## [Problem details]
Look through the records, and whenever a line includes the word "blog", copy it.

## [Dataset]

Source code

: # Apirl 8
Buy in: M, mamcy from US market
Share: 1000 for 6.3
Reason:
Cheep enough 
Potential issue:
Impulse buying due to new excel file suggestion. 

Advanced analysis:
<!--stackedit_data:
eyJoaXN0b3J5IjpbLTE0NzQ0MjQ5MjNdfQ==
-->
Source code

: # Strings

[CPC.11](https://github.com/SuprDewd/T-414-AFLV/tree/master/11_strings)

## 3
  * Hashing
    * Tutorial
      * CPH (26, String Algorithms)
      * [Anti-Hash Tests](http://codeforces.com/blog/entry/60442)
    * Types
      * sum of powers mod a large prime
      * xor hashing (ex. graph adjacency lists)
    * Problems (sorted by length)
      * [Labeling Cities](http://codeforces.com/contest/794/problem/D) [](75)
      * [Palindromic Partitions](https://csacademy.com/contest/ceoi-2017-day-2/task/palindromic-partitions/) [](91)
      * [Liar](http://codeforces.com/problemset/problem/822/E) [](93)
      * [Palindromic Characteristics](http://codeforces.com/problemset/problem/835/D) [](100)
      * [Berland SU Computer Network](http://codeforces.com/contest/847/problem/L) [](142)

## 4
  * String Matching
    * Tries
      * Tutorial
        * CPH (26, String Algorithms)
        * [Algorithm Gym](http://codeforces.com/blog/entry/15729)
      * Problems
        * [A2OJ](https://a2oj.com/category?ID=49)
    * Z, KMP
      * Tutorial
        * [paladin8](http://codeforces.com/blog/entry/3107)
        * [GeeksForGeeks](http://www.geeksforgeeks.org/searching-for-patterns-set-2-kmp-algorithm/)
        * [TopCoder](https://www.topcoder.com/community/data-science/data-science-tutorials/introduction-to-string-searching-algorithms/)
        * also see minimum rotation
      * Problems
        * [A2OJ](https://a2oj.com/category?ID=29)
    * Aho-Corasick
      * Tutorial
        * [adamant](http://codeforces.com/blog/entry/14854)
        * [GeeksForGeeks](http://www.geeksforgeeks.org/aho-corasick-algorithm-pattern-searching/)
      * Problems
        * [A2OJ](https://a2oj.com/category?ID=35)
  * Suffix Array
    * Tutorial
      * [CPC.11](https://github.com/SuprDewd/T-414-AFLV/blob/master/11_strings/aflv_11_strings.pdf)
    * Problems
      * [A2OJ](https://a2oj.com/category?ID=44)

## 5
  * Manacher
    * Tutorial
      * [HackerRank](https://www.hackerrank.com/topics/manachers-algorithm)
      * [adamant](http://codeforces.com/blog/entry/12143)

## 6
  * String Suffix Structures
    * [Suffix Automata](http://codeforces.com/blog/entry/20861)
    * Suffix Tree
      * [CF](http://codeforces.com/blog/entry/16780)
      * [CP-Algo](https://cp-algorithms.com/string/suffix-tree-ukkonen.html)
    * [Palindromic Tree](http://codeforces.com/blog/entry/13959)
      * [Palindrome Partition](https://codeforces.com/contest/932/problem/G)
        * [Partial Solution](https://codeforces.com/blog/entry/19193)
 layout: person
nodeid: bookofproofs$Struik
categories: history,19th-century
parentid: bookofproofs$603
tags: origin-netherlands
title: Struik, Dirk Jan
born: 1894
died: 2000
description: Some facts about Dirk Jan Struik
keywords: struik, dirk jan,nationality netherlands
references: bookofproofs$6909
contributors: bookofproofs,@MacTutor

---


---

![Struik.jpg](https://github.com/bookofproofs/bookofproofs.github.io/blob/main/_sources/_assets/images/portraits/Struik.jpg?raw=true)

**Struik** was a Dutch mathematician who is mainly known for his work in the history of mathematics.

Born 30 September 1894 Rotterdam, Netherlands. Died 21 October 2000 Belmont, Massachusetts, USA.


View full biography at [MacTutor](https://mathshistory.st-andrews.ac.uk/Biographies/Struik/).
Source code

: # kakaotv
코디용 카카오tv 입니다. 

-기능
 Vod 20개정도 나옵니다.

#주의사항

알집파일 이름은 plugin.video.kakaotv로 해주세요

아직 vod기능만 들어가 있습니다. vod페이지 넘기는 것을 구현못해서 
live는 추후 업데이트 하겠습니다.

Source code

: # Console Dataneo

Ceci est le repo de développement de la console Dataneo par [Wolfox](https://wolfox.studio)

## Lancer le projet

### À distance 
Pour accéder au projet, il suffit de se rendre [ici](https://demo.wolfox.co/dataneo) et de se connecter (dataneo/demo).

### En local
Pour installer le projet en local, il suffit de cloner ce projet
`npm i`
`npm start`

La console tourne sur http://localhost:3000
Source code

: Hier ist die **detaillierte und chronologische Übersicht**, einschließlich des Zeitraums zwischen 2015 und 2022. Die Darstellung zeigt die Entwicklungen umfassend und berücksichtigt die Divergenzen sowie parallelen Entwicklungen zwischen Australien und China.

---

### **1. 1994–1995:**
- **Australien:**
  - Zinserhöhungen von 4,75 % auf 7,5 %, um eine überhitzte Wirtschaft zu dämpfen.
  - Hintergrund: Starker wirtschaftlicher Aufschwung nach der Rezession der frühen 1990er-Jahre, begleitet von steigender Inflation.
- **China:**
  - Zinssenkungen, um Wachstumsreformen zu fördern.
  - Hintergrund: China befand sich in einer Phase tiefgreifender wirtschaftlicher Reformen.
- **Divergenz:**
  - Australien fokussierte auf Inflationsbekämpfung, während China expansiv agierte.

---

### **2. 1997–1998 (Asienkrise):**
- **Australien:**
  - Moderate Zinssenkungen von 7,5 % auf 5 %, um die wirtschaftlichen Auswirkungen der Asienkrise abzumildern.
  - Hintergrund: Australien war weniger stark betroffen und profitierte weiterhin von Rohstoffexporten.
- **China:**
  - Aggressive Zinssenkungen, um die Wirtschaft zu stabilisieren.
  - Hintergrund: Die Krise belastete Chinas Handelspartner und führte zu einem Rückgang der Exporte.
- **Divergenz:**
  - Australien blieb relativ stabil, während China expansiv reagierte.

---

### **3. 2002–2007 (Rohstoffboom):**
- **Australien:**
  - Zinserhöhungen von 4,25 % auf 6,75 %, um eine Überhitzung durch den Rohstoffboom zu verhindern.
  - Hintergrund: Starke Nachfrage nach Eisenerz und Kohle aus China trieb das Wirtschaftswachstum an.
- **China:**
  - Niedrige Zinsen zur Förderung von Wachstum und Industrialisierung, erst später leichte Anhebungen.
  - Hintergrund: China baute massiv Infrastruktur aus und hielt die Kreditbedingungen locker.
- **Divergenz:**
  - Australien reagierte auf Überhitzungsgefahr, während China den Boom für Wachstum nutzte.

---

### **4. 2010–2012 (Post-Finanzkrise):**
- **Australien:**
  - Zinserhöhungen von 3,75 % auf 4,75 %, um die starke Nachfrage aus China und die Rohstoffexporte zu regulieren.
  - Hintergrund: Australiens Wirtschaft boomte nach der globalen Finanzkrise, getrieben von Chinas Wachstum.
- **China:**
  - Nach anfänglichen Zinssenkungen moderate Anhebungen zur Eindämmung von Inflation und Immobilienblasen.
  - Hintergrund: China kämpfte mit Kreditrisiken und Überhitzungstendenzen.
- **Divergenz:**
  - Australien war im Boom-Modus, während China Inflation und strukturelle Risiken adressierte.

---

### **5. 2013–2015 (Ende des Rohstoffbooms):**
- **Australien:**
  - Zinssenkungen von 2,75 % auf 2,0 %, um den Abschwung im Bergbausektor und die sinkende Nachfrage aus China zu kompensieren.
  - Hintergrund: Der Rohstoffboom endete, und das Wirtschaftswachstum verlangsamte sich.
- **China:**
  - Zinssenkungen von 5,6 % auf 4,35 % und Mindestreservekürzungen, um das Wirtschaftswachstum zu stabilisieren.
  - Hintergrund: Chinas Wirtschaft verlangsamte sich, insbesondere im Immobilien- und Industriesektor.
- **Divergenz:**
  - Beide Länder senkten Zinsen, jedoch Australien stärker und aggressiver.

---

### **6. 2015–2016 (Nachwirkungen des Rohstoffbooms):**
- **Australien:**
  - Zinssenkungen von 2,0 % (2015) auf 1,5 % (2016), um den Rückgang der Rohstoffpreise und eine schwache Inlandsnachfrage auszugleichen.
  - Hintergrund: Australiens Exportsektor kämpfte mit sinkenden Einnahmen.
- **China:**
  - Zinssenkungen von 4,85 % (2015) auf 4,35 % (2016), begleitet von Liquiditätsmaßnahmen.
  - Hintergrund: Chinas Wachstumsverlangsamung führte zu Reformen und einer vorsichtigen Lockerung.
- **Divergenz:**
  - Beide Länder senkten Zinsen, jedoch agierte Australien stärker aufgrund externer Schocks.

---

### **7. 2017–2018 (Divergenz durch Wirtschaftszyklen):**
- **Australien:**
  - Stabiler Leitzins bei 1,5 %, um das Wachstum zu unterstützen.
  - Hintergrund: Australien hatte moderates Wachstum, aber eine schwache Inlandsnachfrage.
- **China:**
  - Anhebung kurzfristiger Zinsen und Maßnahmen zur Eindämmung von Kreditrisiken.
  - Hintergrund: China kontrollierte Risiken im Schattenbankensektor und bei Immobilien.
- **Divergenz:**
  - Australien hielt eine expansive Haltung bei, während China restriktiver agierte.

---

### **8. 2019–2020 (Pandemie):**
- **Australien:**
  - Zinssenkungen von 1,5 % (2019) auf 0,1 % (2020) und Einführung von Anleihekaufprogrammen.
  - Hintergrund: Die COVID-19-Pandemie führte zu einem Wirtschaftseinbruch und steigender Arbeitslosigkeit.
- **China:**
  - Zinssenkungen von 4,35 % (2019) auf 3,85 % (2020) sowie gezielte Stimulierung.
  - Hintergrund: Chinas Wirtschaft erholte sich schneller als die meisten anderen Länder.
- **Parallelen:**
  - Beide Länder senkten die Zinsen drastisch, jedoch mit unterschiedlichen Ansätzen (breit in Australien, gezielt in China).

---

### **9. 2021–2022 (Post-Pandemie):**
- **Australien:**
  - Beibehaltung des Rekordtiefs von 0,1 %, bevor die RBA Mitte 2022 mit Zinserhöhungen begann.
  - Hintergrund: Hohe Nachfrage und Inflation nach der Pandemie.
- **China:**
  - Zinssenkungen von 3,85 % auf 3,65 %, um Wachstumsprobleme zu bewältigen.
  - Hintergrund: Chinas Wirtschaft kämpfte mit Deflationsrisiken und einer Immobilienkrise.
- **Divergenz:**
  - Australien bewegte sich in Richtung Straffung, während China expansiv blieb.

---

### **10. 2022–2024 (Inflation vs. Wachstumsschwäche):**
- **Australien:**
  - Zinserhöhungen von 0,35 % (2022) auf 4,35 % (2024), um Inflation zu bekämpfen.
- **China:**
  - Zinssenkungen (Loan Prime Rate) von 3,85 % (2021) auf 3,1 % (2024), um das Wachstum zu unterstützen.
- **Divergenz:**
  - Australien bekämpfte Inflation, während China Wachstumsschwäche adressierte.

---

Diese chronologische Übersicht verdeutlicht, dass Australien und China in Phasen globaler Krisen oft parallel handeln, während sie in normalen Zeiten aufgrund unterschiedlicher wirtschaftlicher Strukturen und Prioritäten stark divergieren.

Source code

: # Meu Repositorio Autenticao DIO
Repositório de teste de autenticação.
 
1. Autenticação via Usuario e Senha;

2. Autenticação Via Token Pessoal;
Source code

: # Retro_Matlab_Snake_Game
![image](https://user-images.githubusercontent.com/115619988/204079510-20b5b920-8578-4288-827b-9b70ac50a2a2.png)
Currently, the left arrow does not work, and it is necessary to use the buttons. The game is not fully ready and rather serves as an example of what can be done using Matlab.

## [Result of this task]
      * [Anti-Hash Tests](http://codeforces.com/blog/entry/60442)
        * [Algorithm Gym](http://codeforces.com/blog/entry/15729)
        * [paladin8](http://codeforces.com/blog/entry/3107)
        * [adamant](http://codeforces.com/blog/entry/14854)
      * [adamant](http://codeforces.com/blog/entry/12143)
    * [Suffix Automata](http://codeforces.com/blog/entry/20861)
      * [CF](http://codeforces.com/blog/entry/16780)
    * [Palindromic Tree](http://codeforces.com/blog/entry/13959)
        * [Partial Solution](https://codeforces.com/blog/entry/19193)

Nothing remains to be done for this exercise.